June 8, 2017
One of the most influential theories in contemporary political philosophy is “luck egalitarianism.” The late G.A. Cohen stated the position in this way, in his Rescuing Justice and Equality (Harvard, 2008):
People with greater-than-average talents and abilities should not in justice receive more wealth and income than others, even if their work is more productive and valuable than their less-fortunately-endowed coworkers. People do not deserve the abilities by which they surpass others, and my own animating conviction … [is] that an unequal distribution whose inequality cannot be vindicated by some choice or fault or desert on the part of (some of) the relevant affected agents is unfair, and therefore, pro tanto, unjust, and that nothing can remove that particular injustice.
In brief, if you earn a great deal of money in a free market economy, you “lucked out”: you happen to have a set of abilities and personal traits that enable you to supply consumers with what they want to buy. It is not that you deserve to have these desirable traits: you just happen to have them.
Faced with this argument, how have defenders of the free market responded? One approach is to challenge the luck egalitarian’s claim that you do not morally deserve to profit from your talents and abilities. David Schmidtz, a classical liberal philosopher at the University of Arizona, argues that if you work to develop your talents, you do deserve to benefit from them. In his Elements of Justice, Schmidtz attacks with great force the luck egalitarian’s notion of desert. According to the view he condemns, any element of luck in someone’s achievement renders what he has done undeserving. But why accept so demanding a view? On it, no one could ever qualify as deserving anything, since some degree of luck enters every chain of causes. We should adopt instead a “nonvacuous conception of desert, [where] there will be inputs that a person can supply, and therefore fail to supply.”

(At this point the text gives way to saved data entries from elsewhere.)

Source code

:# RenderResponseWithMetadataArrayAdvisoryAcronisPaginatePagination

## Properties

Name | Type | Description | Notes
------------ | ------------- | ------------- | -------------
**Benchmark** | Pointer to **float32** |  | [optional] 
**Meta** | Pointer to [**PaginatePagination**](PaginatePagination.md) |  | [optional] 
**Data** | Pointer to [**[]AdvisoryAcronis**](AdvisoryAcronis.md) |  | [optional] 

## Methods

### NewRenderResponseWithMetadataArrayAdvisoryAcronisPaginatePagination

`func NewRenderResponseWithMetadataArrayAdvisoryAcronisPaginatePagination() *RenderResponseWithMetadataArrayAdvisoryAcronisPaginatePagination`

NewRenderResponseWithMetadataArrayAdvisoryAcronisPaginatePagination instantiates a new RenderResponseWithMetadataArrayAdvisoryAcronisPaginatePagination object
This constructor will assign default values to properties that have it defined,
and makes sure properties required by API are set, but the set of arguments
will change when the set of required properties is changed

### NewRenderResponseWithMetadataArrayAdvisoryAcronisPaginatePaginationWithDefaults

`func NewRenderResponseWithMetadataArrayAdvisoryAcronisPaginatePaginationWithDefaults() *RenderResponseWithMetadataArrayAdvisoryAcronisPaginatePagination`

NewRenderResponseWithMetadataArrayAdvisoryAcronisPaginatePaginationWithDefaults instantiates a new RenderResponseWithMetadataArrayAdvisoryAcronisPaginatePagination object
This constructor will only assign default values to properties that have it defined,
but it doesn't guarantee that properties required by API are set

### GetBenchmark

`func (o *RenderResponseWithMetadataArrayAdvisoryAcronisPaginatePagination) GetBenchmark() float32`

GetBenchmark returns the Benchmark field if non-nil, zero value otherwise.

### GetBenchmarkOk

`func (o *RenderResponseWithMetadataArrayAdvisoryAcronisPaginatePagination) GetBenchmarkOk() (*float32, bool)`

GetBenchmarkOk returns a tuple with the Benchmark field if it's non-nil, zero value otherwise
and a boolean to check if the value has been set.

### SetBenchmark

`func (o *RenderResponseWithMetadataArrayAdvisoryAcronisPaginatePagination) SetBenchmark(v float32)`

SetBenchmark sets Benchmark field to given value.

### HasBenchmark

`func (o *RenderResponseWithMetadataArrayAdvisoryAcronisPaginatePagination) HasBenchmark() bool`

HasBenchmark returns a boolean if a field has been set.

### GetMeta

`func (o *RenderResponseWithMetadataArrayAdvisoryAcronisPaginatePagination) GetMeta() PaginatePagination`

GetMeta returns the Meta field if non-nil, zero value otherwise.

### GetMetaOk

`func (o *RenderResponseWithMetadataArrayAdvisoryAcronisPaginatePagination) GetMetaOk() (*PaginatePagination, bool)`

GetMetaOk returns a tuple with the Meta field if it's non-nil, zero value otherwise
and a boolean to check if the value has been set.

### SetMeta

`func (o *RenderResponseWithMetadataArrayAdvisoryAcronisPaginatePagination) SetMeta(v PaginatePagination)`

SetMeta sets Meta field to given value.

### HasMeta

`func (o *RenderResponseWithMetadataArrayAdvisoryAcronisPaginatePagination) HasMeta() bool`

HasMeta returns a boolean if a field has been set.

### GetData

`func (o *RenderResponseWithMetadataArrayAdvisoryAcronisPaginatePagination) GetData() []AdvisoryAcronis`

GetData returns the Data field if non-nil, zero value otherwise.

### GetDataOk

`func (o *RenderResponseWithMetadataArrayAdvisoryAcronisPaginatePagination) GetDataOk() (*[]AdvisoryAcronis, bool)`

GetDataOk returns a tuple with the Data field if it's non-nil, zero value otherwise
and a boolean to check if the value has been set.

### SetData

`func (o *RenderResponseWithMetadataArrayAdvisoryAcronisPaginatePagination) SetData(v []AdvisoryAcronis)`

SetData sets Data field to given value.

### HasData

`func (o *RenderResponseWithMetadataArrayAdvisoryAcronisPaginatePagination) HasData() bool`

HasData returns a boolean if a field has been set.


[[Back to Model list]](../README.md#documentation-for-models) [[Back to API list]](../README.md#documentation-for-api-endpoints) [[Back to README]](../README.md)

Schmidtz suggests it might be more useful to view desert as forward looking. If one is given an opportunity, why not ask, what can I now do that will make it the case that I have made good use of what I have on hand? If I do make good use of my opportunity, then in a defensible sense I deserve it. Another acceptable use of the concept is to ask, “What did I do to deserve this? … the question will have a real answer” If, however, the question is, “What did I do, at the moment of the Big Bang, to deserve this, the answer is, ‘Nothing. So what?’”
Robert Nozick parried the luck egalitarian in another way. Even if you do not morally deserve to profit from your natural talents, you are entitled to your superior wealth and income, so long as you obtain these though a just system of property acquisition and transfer.
These responses are both in my view cogent, but they do not challenge the fundamental premise of luck egalitarianism. They do not question the contention that, to the extent possession of wealth or income stems from luck, that is at least a point against it. Schmidtz says that good luck does not prevent you from deserving what you get and Nozick says that entitlement makes luck irrelevant. But neither claims that there is nothing questionable about luck’s playing a major role in explaining why some people are much wealthier than others.
The great British philosopher Elizabeth Anscombe, who was not a libertarian, did exactly this: In an essay, “Prolegomenon to a Pursuit of the Definition of Murder,” she says: “inequality in respect of possessions or social status or prestige is not of itself something that needs justification. The idea of generally justifying it on grounds of merit is merely laughable. It is a matter of luck. Its existence neither has nor stands in need of justification, either in itself or prima facie. Thus where there is an objection to an inequality of advantage, we want to know what the objection is — it has not been given already in calling the inequality inequality.” (The essay appears in her Human Life, Action and Ethics, pp. 253–54.) Her comment unfortunately is not developed further but rather given as a passing remark.
Anscombe has here penetrated to the heart of the mater, with her characteristic incisiveness. Even if luck is responsible for inequality, so what? What is the matter with that? I called the passage to the attention of a well-known philosopher, strongly egalitarian in his views, and he commented; “The remark is typically clear and forceful — and plausible.” As his response was made in private correspondence, I will leave it to readers to guess who said it. I will add only, “you’d be surprised.”